:: Records shown
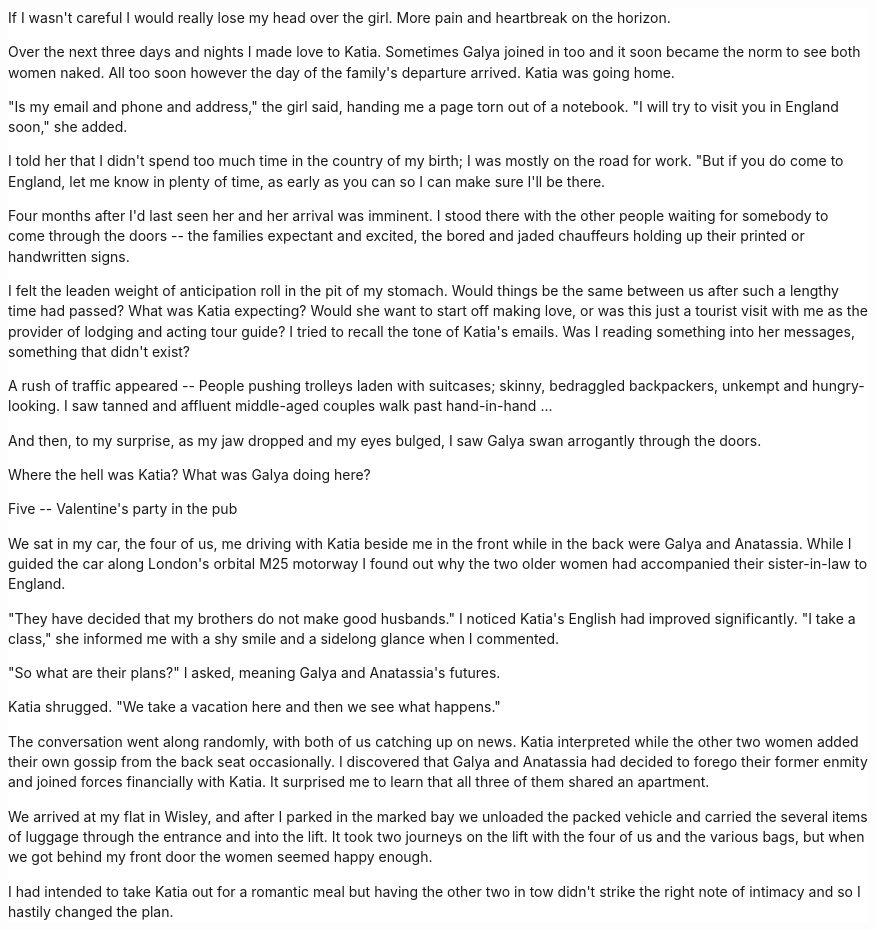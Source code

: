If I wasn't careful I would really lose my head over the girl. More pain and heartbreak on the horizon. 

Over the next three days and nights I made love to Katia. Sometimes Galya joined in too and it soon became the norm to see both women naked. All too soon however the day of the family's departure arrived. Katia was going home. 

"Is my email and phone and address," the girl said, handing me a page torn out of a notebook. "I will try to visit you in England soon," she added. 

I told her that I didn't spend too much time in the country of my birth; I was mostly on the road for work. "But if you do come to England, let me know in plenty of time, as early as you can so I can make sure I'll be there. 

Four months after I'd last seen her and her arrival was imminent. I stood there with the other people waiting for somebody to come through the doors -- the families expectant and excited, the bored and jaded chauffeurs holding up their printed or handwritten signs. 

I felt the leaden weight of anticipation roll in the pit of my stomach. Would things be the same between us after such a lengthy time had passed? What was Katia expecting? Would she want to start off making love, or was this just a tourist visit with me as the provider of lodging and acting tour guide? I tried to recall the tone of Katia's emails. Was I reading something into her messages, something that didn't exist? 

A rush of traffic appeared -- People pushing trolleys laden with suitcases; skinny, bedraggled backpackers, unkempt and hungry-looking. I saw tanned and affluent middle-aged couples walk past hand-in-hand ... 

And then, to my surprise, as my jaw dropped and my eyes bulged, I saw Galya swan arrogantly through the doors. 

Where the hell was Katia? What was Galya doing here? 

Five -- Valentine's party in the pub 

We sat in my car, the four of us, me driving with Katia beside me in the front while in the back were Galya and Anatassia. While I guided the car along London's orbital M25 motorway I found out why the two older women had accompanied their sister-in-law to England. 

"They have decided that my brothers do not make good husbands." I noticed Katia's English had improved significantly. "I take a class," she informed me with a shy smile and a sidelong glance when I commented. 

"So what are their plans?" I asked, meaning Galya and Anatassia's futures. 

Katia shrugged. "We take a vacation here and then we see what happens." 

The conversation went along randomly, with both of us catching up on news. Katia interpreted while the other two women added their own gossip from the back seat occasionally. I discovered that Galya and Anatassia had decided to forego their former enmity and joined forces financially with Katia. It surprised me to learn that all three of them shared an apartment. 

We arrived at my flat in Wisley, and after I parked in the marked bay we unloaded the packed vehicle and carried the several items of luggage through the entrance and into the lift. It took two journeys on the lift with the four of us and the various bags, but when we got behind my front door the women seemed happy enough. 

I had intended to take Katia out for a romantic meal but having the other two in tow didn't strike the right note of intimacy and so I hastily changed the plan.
::::
Keep only the lines of the listing that contain the word "girl", and copy them.

:If I wasn't careful I would really lose my head over the girl. More pain and heartbreak on the horizon. 
"Is my email and phone and address," the girl said, handing me a page torn out of a notebook. "I will try to visit you in England soon," she added. 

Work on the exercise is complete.